(Beginning of RECORDS SHOWN)

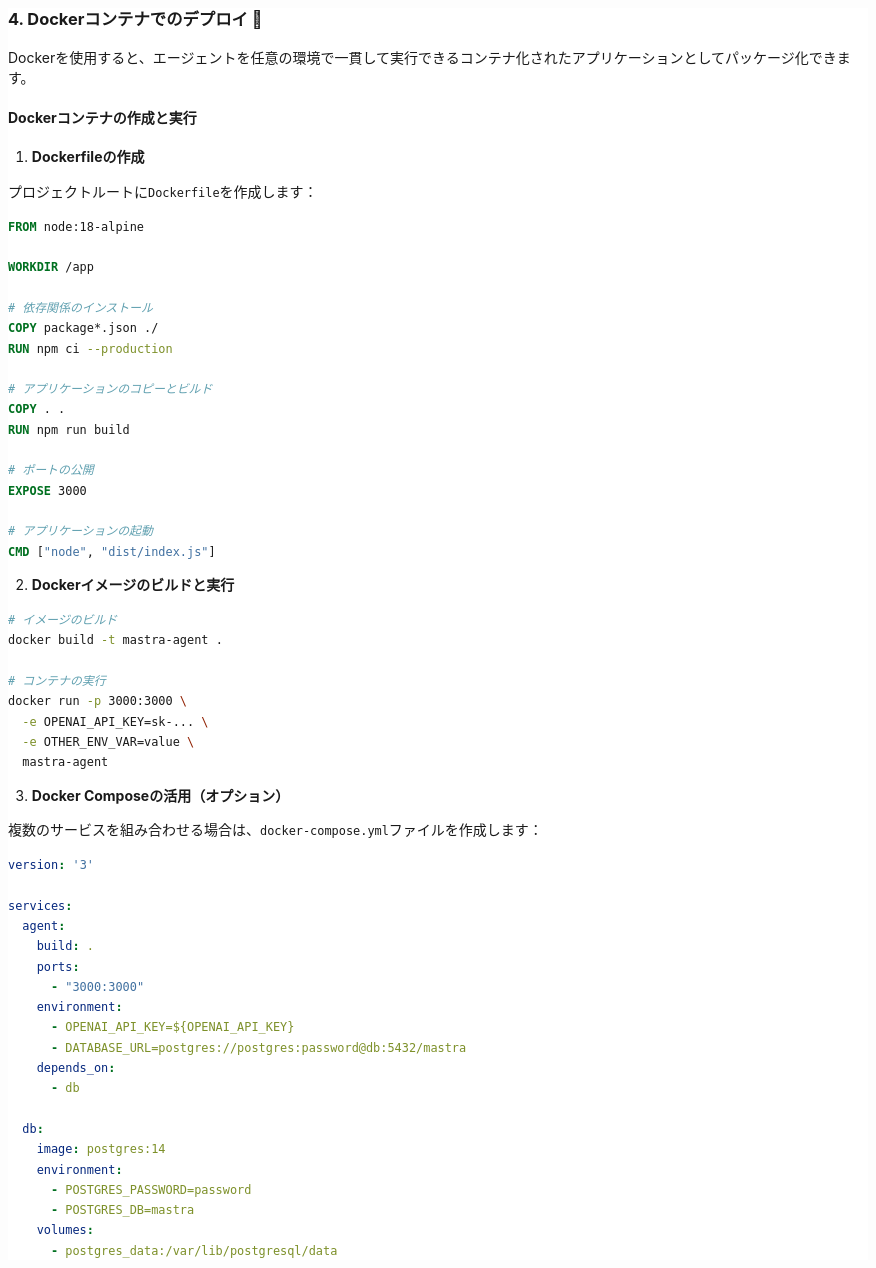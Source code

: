 ### 4. Dockerコンテナでのデプロイ 🐳

Dockerを使用すると、エージェントを任意の環境で一貫して実行できるコンテナ化されたアプリケーションとしてパッケージ化できます。

#### Dockerコンテナの作成と実行

1. **Dockerfileの作成**

プロジェクトルートに`Dockerfile`を作成します：

```dockerfile
FROM node:18-alpine

WORKDIR /app

# 依存関係のインストール
COPY package*.json ./
RUN npm ci --production

# アプリケーションのコピーとビルド
COPY . .
RUN npm run build

# ポートの公開
EXPOSE 3000

# アプリケーションの起動
CMD ["node", "dist/index.js"]
```

2. **Dockerイメージのビルドと実行**

```bash
# イメージのビルド
docker build -t mastra-agent .

# コンテナの実行
docker run -p 3000:3000 \
  -e OPENAI_API_KEY=sk-... \
  -e OTHER_ENV_VAR=value \
  mastra-agent
```

3. **Docker Composeの活用（オプション）**

複数のサービスを組み合わせる場合は、`docker-compose.yml`ファイルを作成します：

```yaml
version: '3'

services:
  agent:
    build: .
    ports:
      - "3000:3000"
    environment:
      - OPENAI_API_KEY=${OPENAI_API_KEY}
      - DATABASE_URL=postgres://postgres:password@db:5432/mastra
    depends_on:
      - db

  db:
    image: postgres:14
    environment:
      - POSTGRES_PASSWORD=password
      - POSTGRES_DB=mastra
    volumes:
      - postgres_data:/var/lib/postgresql/data
```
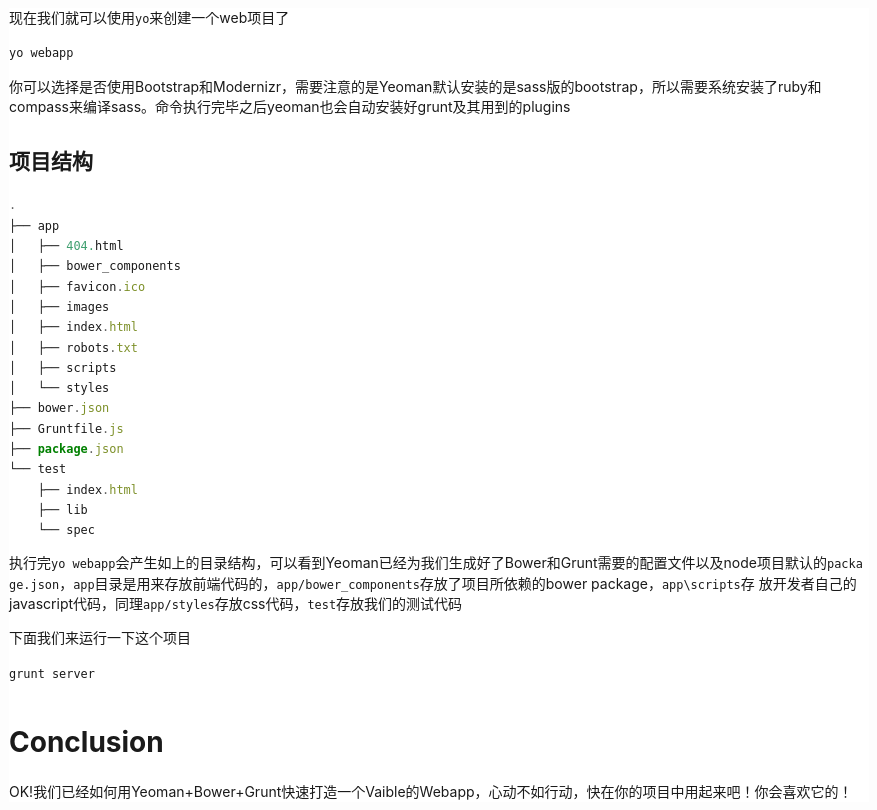 现在我们就可以使用`yo`来创建一个web项目了

```js
yo webapp
```

你可以选择是否使用Bootstrap和Modernizr，需要注意的是Yeoman默认安装的是sass版的bootstrap，所以需要系统安装了ruby和
compass来编译sass。命令执行完毕之后yeoman也会自动安装好grunt及其用到的plugins

## 项目结构

```js
.
├── app
│   ├── 404.html
│   ├── bower_components
│   ├── favicon.ico
│   ├── images
│   ├── index.html
│   ├── robots.txt
│   ├── scripts
│   └── styles
├── bower.json
├── Gruntfile.js
├── package.json
└── test
    ├── index.html
    ├── lib
    └── spec
```

执行完`yo webapp`会产生如上的目录结构，可以看到Yeoman已经为我们生成好了Bower和Grunt需要的配置文件以及node项目默认的`package.json`，`app`目录是用来存放前端代码的，`app/bower_components`存放了项目所依赖的bower package，`app\scripts`存
放开发者自己的javascript代码，同理`app/styles`存放css代码，`test`存放我们的测试代码

下面我们来运行一下这个项目

```js
grunt server
```

# Conclusion

OK!我们已经如何用Yeoman+Bower+Grunt快速打造一个Vaible的Webapp，心动不如行动，快在你的项目中用起来吧！你会喜欢它的！
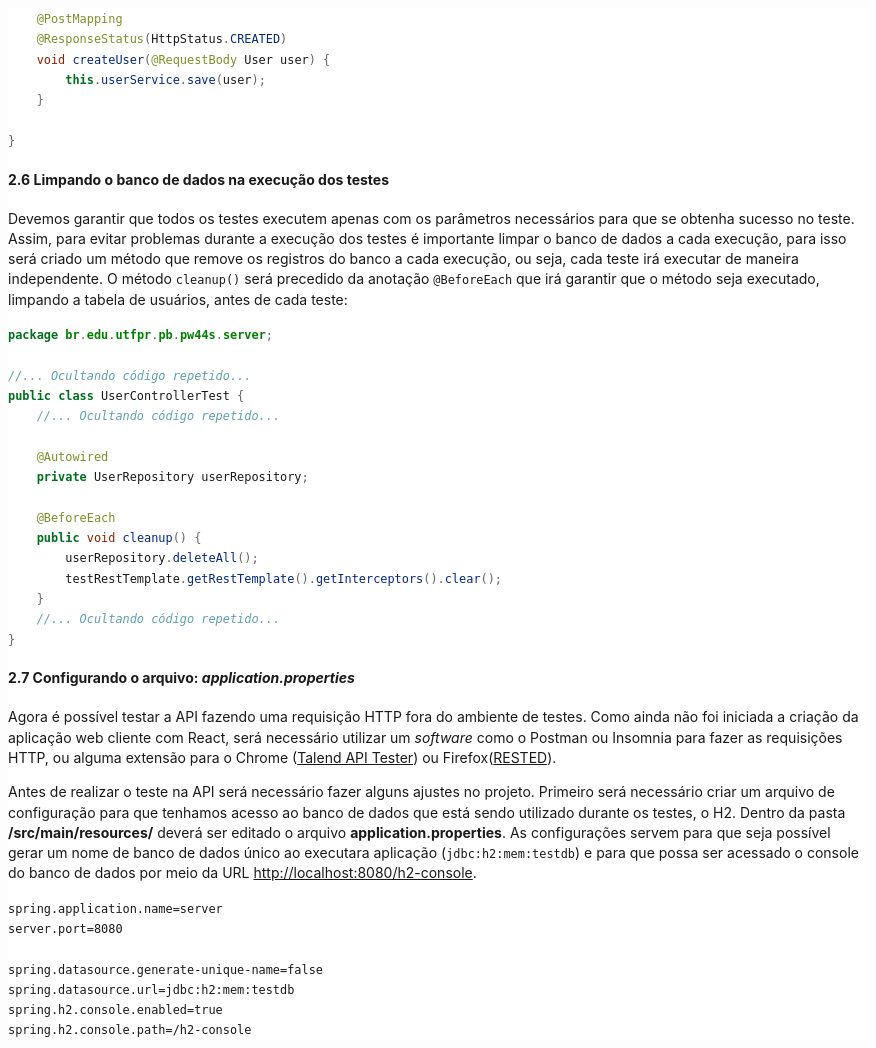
 ```java  
    @PostMapping  
	@ResponseStatus(HttpStatus.CREATED)  
    void createUser(@RequestBody User user) {  
        this.userService.save(user);  
    }  
      
}  
```  

#### 2.6 Limpando o banco de dados na execução dos testes

Devemos garantir que todos os testes executem apenas com os parâmetros necessários para que se obtenha sucesso no teste. Assim, para evitar problemas durante a execução dos testes é importante limpar o banco de dados a cada execução, para isso será criado um método que remove os registros do banco a cada execução, ou seja, cada teste irá executar de maneira independente. O método `cleanup()` será precedido da anotação `@BeforeEach` que irá garantir que o método seja executado, limpando a tabela de usuários, antes de cada teste:

```java
package br.edu.utfpr.pb.pw44s.server;  
  
//... Ocultando código repetido... 
public class UserControllerTest {  
	//... Ocultando código repetido... 
	
	@Autowired  
	private UserRepository userRepository;
	    
    @BeforeEach  
	public void cleanup() {  
        userRepository.deleteAll();  
        testRestTemplate.getRestTemplate().getInterceptors().clear();  
    }  
    //... Ocultando código repetido... 
}
```  
#### 2.7  Configurando o arquivo: *application.properties*
Agora é possível testar a API fazendo uma requisição HTTP fora do ambiente de testes. Como ainda não foi iniciada a criação da aplicação web cliente com React, será necessário utilizar um *software* como o Postman ou Insomnia para fazer as requisições HTTP, ou alguma extensão para o Chrome ([Talend API Tester](https://chromewebstore.google.com/detail/aejoelaoggembcahagimdiliamlcdmfm?utm_source=item-share-cb)) ou Firefox([RESTED](https://addons.mozilla.org/en-US/firefox/addon/rested/)).

Antes de realizar o teste na API será necessário fazer alguns ajustes no projeto. Primeiro será necessário criar um arquivo de configuração para que tenhamos acesso ao banco de dados que está sendo utilizado durante os testes, o H2. Dentro da pasta **/src/main/resources/** deverá ser editado o arquivo **application.properties**. As configurações servem para que seja possível gerar um nome de banco de dados único ao executara aplicação (`jdbc:h2:mem:testdb`) e para que possa ser acessado o console do banco de dados por meio da URL [http://localhost:8080/h2-console](http://localhost:8080/h2-console).

```properties
spring.application.name=server  
server.port=8080  
  
spring.datasource.generate-unique-name=false  
spring.datasource.url=jdbc:h2:mem:testdb  
spring.h2.console.enabled=true  
spring.h2.console.path=/h2-console
```  
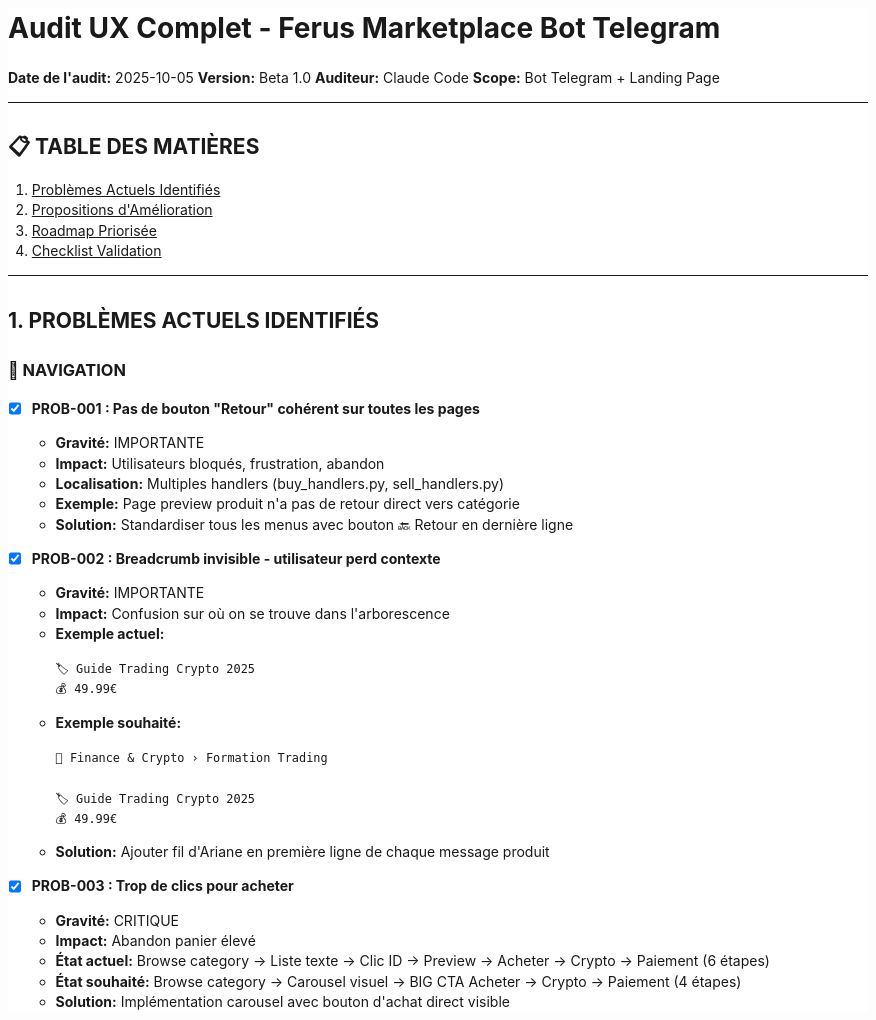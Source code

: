 # Audit UX Complet - Ferus Marketplace Bot Telegram

**Date de l'audit:** 2025-10-05
**Version:** Beta 1.0
**Auditeur:** Claude Code
**Scope:** Bot Telegram + Landing Page

---

## 📋 TABLE DES MATIÈRES

1. [Problèmes Actuels Identifiés](#1-problèmes-actuels-identifiés)
2. [Propositions d'Amélioration](#2-propositions-damélioration)
3. [Roadmap Priorisée](#3-roadmap-priorisée)
4. [Checklist Validation](#4-checklist-validation)

---

## 1. PROBLÈMES ACTUELS IDENTIFIÉS

### 🧭 NAVIGATION

- [x] **PROB-001 : Pas de bouton "Retour" cohérent sur toutes les pages**
  - **Gravité:** IMPORTANTE
  - **Impact:** Utilisateurs bloqués, frustration, abandon
  - **Localisation:** Multiples handlers (buy_handlers.py, sell_handlers.py)
  - **Exemple:** Page preview produit n'a pas de retour direct vers catégorie
  - **Solution:** Standardiser tous les menus avec bouton 🔙 Retour en dernière ligne

- [x] **PROB-002 : Breadcrumb invisible - utilisateur perd contexte**
  - **Gravité:** IMPORTANTE
  - **Impact:** Confusion sur où on se trouve dans l'arborescence
  - **Exemple actuel:**
    ```
    🏷️ Guide Trading Crypto 2025
    💰 49.99€
    ```
  - **Exemple souhaité:**
    ```
    📂 Finance & Crypto › Formation Trading

    🏷️ Guide Trading Crypto 2025
    💰 49.99€
    ```
  - **Solution:** Ajouter fil d'Ariane en première ligne de chaque message produit

- [x] **PROB-003 : Trop de clics pour acheter**
  - **Gravité:** CRITIQUE
  - **Impact:** Abandon panier élevé
  - **État actuel:** Browse category → Liste texte → Clic ID → Preview → Acheter → Crypto → Paiement (6 étapes)
  - **État souhaité:** Browse category → Carousel visuel → BIG CTA Acheter → Crypto → Paiement (4 étapes)
  - **Solution:** Implémentation carousel avec bouton d'achat direct visible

(End of RECORDS SHOWN)

§ **WORK ITEM**: Verbatim copy with pictures excluded: write out the records above in full.

§ **TASK RESPONSE**:
Source code

: ### 4. Dockerコンテナでのデプロイ 🐳

Dockerを使用すると、エージェントを任意の環境で一貫して実行できるコンテナ化されたアプリケーションとしてパッケージ化できます。

#### Dockerコンテナの作成と実行

1. **Dockerfileの作成**

プロジェクトルートに`Dockerfile`を作成します：

```dockerfile
FROM node:18-alpine

WORKDIR /app

# 依存関係のインストール
COPY package*.json ./
RUN npm ci --production

# アプリケーションのコピーとビルド
COPY . .
RUN npm run build

# ポートの公開
EXPOSE 3000

# アプリケーションの起動
CMD ["node", "dist/index.js"]
```

2. **Dockerイメージのビルドと実行**

```bash
# イメージのビルド
docker build -t mastra-agent .

# コンテナの実行
docker run -p 3000:3000 \
  -e OPENAI_API_KEY=sk-... \
  -e OTHER_ENV_VAR=value \
  mastra-agent
```

3. **Docker Composeの活用（オプション）**

複数のサービスを組み合わせる場合は、`docker-compose.yml`ファイルを作成します：

```yaml
version: '3'

services:
  agent:
    build: .
    ports:
      - "3000:3000"
    environment:
      - OPENAI_API_KEY=${OPENAI_API_KEY}
      - DATABASE_URL=postgres://postgres:password@db:5432/mastra
    depends_on:
      - db

  db:
    image: postgres:14
    environment:
      - POSTGRES_PASSWORD=password
      - POSTGRES_DB=mastra
    volumes:
      - postgres_data:/var/lib/postgresql/data
```
 现在我们就可以使用`yo`来创建一个web项目了

```js
yo webapp
```

你可以选择是否使用Bootstrap和Modernizr，需要注意的是Yeoman默认安装的是sass版的bootstrap，所以需要系统安装了ruby和
compass来编译sass。命令执行完毕之后yeoman也会自动安装好grunt及其用到的plugins

## 项目结构

```js
.
├── app
│   ├── 404.html
│   ├── bower_components
│   ├── favicon.ico
│   ├── images
│   ├── index.html
│   ├── robots.txt
│   ├── scripts
│   └── styles
├── bower.json
├── Gruntfile.js
├── package.json
└── test
    ├── index.html
    ├── lib
    └── spec
```

执行完`yo webapp`会产生如上的目录结构，可以看到Yeoman已经为我们生成好了Bower和Grunt需要的配置文件以及node项目默认的`package.json`，`app`目录是用来存放前端代码的，`app/bower_components`存放了项目所依赖的bower package，`app\scripts`存
放开发者自己的javascript代码，同理`app/styles`存放css代码，`test`存放我们的测试代码

下面我们来运行一下这个项目

```js
grunt server
```

# Conclusion

OK!我们已经如何用Yeoman+Bower+Grunt快速打造一个Vaible的Webapp，心动不如行动，快在你的项目中用起来吧！你会喜欢它的！
 ```java  
    @PostMapping  
	@ResponseStatus(HttpStatus.CREATED)  
    void createUser(@RequestBody User user) {  
        this.userService.save(user);  
    }  
      
}  
```  

#### 2.6 Limpando o banco de dados na execução dos testes

Devemos garantir que todos os testes executem apenas com os parâmetros necessários para que se obtenha sucesso no teste. Assim, para evitar problemas durante a execução dos testes é importante limpar o banco de dados a cada execução, para isso será criado um método que remove os registros do banco a cada execução, ou seja, cada teste irá executar de maneira independente. O método `cleanup()` será precedido da anotação `@BeforeEach` que irá garantir que o método seja executado, limpando a tabela de usuários, antes de cada teste:

```java
package br.edu.utfpr.pb.pw44s.server;  
  
//... Ocultando código repetido... 
public class UserControllerTest {  
	//... Ocultando código repetido... 
	
	@Autowired  
	private UserRepository userRepository;
	    
    @BeforeEach  
	public void cleanup() {  
        userRepository.deleteAll();  
        testRestTemplate.getRestTemplate().getInterceptors().clear();  
    }  
    //... Ocultando código repetido... 
}
```  
#### 2.7  Configurando o arquivo: *application.properties*
Agora é possível testar a API fazendo uma requisição HTTP fora do ambiente de testes. Como ainda não foi iniciada a criação da aplicação web cliente com React, será necessário utilizar um *software* como o Postman ou Insomnia para fazer as requisições HTTP, ou alguma extensão para o Chrome ([Talend API Tester](https://chromewebstore.google.com/detail/aejoelaoggembcahagimdiliamlcdmfm?utm_source=item-share-cb)) ou Firefox([RESTED](https://addons.mozilla.org/en-US/firefox/addon/rested/)).

Antes de realizar o teste na API será necessário fazer alguns ajustes no projeto. Primeiro será necessário criar um arquivo de configuração para que tenhamos acesso ao banco de dados que está sendo utilizado durante os testes, o H2. Dentro da pasta **/src/main/resources/** deverá ser editado o arquivo **application.properties**. As configurações servem para que seja possível gerar um nome de banco de dados único ao executara aplicação (`jdbc:h2:mem:testdb`) e para que possa ser acessado o console do banco de dados por meio da URL [http://localhost:8080/h2-console](http://localhost:8080/h2-console).

```properties
spring.application.name=server  
server.port=8080  
  
spring.datasource.generate-unique-name=false  
spring.datasource.url=jdbc:h2:mem:testdb  
spring.h2.console.enabled=true  
spring.h2.console.path=/h2-console
```  
Source code

: # Audit UX Complet - Ferus Marketplace Bot Telegram

**Date de l'audit:** 2025-10-05
**Version:** Beta 1.0
**Auditeur:** Claude Code
**Scope:** Bot Telegram + Landing Page

---

## 📋 TABLE DES MATIÈRES

1. [Problèmes Actuels Identifiés](#1-problèmes-actuels-identifiés)
2. [Propositions d'Amélioration](#2-propositions-damélioration)
3. [Roadmap Priorisée](#3-roadmap-priorisée)
4. [Checklist Validation](#4-checklist-validation)

---

## 1. PROBLÈMES ACTUELS IDENTIFIÉS

### 🧭 NAVIGATION

- [x] **PROB-001 : Pas de bouton "Retour" cohérent sur toutes les pages**
  - **Gravité:** IMPORTANTE
  - **Impact:** Utilisateurs bloqués, frustration, abandon
  - **Localisation:** Multiples handlers (buy_handlers.py, sell_handlers.py)
  - **Exemple:** Page preview produit n'a pas de retour direct vers catégorie
  - **Solution:** Standardiser tous les menus avec bouton 🔙 Retour en dernière ligne

- [x] **PROB-002 : Breadcrumb invisible - utilisateur perd contexte**
  - **Gravité:** IMPORTANTE
  - **Impact:** Confusion sur où on se trouve dans l'arborescence
  - **Exemple actuel:**
    ```
    🏷️ Guide Trading Crypto 2025
    💰 49.99€
    ```
  - **Exemple souhaité:**
    ```
    📂 Finance & Crypto › Formation Trading

    🏷️ Guide Trading Crypto 2025
    💰 49.99€
    ```
  - **Solution:** Ajouter fil d'Ariane en première ligne de chaque message produit

- [x] **PROB-003 : Trop de clics pour acheter**
  - **Gravité:** CRITIQUE
  - **Impact:** Abandon panier élevé
  - **État actuel:** Browse category → Liste texte → Clic ID → Preview → Acheter → Crypto → Paiement (6 étapes)
  - **État souhaité:** Browse category → Carousel visuel → BIG CTA Acheter → Crypto → Paiement (4 étapes)
  - **Solution:** Implémentation carousel avec bouton d'achat direct visible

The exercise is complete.